Hennefeld: Karfreitag – der Tag der Umwertung aller Werte

Durch das Kreuz öffne sich ein neuer Weg, „der so quer liegt zu allem, was in dieser Welt zählt”, betonte Landessuperintendent Thomas Hennefeld am Karfreitag auf YouTube. (Screenshot: Trojan)
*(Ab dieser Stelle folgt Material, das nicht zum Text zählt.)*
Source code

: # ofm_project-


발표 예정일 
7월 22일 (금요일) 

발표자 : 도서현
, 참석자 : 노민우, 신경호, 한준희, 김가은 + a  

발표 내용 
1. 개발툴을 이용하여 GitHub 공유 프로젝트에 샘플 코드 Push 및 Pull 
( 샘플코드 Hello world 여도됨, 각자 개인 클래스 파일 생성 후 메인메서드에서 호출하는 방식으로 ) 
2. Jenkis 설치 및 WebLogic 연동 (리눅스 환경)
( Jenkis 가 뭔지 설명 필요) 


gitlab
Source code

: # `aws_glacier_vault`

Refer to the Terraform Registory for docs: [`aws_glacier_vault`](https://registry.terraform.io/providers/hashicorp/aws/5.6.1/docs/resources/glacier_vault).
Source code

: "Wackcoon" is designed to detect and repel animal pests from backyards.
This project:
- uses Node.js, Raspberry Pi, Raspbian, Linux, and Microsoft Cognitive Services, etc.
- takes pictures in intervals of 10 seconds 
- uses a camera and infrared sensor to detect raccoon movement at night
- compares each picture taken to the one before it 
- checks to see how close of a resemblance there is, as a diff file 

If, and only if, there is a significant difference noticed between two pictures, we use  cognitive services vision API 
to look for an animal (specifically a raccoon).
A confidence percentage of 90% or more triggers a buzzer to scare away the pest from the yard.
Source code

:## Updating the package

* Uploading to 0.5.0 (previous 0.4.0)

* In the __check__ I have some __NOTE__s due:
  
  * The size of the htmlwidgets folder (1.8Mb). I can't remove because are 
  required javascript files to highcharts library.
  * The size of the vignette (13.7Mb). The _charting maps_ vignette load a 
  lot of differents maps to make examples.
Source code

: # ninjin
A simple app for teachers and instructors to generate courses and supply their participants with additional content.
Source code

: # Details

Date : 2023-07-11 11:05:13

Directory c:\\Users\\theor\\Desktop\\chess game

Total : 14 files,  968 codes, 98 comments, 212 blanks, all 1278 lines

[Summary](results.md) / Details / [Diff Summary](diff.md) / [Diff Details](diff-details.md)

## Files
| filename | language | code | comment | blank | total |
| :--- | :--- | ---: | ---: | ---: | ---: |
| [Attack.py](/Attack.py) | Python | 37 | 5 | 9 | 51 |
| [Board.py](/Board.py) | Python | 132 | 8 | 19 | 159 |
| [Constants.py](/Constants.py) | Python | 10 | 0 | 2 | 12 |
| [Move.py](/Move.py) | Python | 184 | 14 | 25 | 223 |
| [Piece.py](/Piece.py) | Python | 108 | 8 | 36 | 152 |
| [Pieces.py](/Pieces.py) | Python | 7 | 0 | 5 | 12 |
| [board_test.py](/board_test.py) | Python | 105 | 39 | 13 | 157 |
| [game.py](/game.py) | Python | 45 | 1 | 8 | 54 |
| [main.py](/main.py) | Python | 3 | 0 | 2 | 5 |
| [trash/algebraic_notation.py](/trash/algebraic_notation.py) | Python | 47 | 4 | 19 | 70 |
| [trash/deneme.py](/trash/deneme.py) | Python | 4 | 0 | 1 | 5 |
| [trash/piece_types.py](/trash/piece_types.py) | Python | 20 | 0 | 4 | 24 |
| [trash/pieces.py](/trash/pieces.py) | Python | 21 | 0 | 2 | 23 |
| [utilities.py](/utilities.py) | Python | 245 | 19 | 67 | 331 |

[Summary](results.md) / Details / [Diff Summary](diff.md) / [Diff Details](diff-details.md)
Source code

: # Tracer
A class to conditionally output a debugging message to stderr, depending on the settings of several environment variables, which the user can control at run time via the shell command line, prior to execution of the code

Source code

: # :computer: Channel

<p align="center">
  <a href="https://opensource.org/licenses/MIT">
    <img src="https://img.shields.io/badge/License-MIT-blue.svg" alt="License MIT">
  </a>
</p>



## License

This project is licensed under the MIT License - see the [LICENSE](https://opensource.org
Den Verlierern und Gewinnern widmete sich der reformierte Landessuperintendent Thomas Hennefeld in seiner Karfreitagsandacht auf dem YouTube-Kanal der Evangelischen Kirche. „Verlierer sind nicht nur arm dran, sondern können auch zornig werden. Und die Gewinner strahlen und schauen auf die Verlierer hinunter.“ Die Botschaft des Karfreitags folge allerdings einer anderen Logik. „Jesus sagte zu seinen Jüngern: Wer sein Leben zu bewahren sucht, wird es verlieren; wer es verliert, wird es gewinnen.“

Durch das Kreuz öffne sich ein neuer Weg, „der so quer liegt zu allem, was in dieser Welt zählt, wofür Kriege geführt werden und Menschen einander die Hölle auf Erden bereiten“. Da wolle sich ein Verlierer nicht rächen, sondern „lässt mit sich alles geschehen aus Liebe, aus grenzenloser Liebe, die andere für naiv oder gefährlich halten mögen“. Dort, wo scheinbar nichts mehr geht, wo alles entschieden ist zwischen Verlieren und Gewinnern „findet die Umwertung aller Werte statt“, unterstreicht Hennefeld.